(Dataset excerpts)
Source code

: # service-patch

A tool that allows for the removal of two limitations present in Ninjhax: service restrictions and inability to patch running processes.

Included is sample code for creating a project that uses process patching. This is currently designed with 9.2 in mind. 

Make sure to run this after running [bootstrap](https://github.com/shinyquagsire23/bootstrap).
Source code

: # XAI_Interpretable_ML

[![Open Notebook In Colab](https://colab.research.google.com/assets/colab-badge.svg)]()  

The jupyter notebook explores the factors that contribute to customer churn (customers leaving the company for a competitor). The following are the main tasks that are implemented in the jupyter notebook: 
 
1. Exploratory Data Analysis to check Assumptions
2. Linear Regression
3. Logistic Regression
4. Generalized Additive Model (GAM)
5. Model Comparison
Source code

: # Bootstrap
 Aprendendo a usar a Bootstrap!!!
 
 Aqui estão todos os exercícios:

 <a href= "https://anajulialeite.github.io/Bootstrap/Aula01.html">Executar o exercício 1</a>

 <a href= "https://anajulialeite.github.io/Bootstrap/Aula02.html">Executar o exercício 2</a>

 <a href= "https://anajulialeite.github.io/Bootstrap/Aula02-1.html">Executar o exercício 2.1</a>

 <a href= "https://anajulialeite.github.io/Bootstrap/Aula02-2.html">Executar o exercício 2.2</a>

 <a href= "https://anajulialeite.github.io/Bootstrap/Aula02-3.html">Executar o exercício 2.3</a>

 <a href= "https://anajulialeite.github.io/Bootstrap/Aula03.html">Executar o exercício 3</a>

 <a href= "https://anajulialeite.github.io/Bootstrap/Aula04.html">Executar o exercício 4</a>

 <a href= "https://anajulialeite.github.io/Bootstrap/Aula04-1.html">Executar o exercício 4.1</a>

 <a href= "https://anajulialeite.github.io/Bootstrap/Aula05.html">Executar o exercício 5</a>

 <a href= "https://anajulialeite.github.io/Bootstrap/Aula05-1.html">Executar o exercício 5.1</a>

**Exercise instructions:**
A single number is required: how many lines in these records contain "service".

**Result for this task:**
2